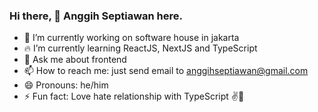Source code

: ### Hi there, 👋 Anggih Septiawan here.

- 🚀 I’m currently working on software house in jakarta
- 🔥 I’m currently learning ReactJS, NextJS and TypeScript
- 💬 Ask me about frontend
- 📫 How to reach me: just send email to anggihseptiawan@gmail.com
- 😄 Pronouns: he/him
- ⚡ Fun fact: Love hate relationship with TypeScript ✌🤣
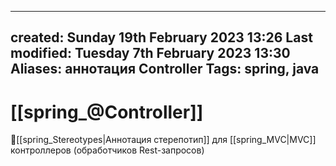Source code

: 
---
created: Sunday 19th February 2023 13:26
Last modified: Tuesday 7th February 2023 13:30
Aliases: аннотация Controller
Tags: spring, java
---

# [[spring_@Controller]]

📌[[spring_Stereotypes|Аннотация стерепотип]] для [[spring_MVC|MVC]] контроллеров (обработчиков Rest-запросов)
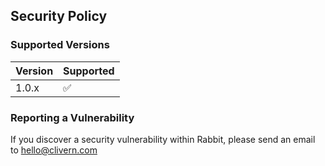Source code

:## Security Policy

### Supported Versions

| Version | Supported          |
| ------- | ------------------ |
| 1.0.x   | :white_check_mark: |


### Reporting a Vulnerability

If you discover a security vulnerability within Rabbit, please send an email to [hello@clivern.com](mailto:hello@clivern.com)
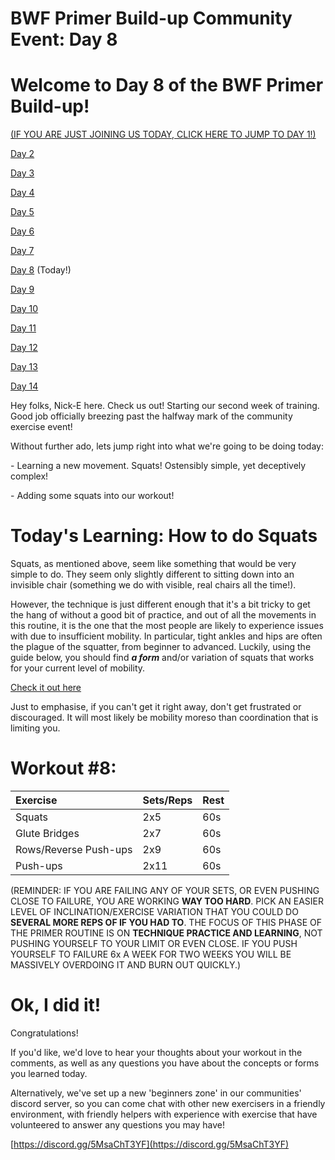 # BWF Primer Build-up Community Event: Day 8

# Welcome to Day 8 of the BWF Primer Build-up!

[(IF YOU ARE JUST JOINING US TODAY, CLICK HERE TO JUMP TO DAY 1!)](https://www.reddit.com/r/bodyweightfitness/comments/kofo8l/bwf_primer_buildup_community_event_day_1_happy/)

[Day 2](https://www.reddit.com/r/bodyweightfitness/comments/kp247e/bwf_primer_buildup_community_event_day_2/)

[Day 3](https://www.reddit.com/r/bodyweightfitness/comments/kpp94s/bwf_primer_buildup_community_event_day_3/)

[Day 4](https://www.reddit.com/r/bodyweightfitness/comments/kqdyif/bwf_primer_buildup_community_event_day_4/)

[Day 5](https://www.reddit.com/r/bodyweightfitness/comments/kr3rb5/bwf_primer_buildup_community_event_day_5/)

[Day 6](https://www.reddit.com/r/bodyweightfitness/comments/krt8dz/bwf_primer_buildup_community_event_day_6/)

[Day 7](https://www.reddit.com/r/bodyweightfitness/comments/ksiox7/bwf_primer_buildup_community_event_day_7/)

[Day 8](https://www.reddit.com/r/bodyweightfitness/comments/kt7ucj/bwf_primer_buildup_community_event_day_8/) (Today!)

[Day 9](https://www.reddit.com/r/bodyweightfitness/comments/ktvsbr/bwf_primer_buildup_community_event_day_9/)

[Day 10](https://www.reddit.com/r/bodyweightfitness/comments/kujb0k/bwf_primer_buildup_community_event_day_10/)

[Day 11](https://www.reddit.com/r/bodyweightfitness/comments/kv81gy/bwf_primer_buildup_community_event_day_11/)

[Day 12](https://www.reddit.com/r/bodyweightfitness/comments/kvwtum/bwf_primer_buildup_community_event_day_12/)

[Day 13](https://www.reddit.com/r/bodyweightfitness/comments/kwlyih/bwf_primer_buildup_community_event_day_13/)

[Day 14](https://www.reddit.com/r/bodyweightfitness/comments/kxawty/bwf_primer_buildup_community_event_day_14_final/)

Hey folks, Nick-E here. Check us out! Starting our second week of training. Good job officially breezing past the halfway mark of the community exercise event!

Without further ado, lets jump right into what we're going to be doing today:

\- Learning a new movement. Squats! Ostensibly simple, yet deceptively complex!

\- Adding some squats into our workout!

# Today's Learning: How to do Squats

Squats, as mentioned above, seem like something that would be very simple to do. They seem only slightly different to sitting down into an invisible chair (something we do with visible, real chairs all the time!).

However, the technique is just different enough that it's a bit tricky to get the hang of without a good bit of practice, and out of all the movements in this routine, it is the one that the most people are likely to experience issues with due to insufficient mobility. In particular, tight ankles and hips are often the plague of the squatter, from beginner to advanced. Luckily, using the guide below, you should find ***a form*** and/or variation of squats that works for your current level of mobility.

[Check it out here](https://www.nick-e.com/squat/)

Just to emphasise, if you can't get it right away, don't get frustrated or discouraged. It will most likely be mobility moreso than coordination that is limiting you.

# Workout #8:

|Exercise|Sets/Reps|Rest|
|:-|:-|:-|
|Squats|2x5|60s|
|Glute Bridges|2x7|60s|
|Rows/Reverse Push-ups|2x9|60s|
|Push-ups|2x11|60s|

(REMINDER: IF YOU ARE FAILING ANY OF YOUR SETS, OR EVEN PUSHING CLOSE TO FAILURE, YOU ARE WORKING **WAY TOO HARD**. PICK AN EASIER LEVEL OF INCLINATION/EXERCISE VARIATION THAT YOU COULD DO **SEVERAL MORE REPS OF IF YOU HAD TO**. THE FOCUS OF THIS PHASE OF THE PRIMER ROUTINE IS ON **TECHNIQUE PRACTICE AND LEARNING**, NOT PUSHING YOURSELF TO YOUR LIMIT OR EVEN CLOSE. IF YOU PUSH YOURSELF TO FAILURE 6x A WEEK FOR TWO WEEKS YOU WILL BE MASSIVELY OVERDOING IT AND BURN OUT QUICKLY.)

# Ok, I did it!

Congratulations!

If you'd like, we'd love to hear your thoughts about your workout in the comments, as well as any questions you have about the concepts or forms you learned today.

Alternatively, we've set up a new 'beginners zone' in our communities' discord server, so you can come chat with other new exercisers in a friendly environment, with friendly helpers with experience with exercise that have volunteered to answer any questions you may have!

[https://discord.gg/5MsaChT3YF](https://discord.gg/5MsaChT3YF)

---*---

» What to work on:
Return each line of the records above in which the word "Rest" occurs.

» Expected output:
📌[[spring_Stereotypes|Аннотация стерепотип]] для [[spring_MVC|MVC]] контроллеров (обработчиков Rest-запросов)
|Exercise|Sets/Reps|Rest|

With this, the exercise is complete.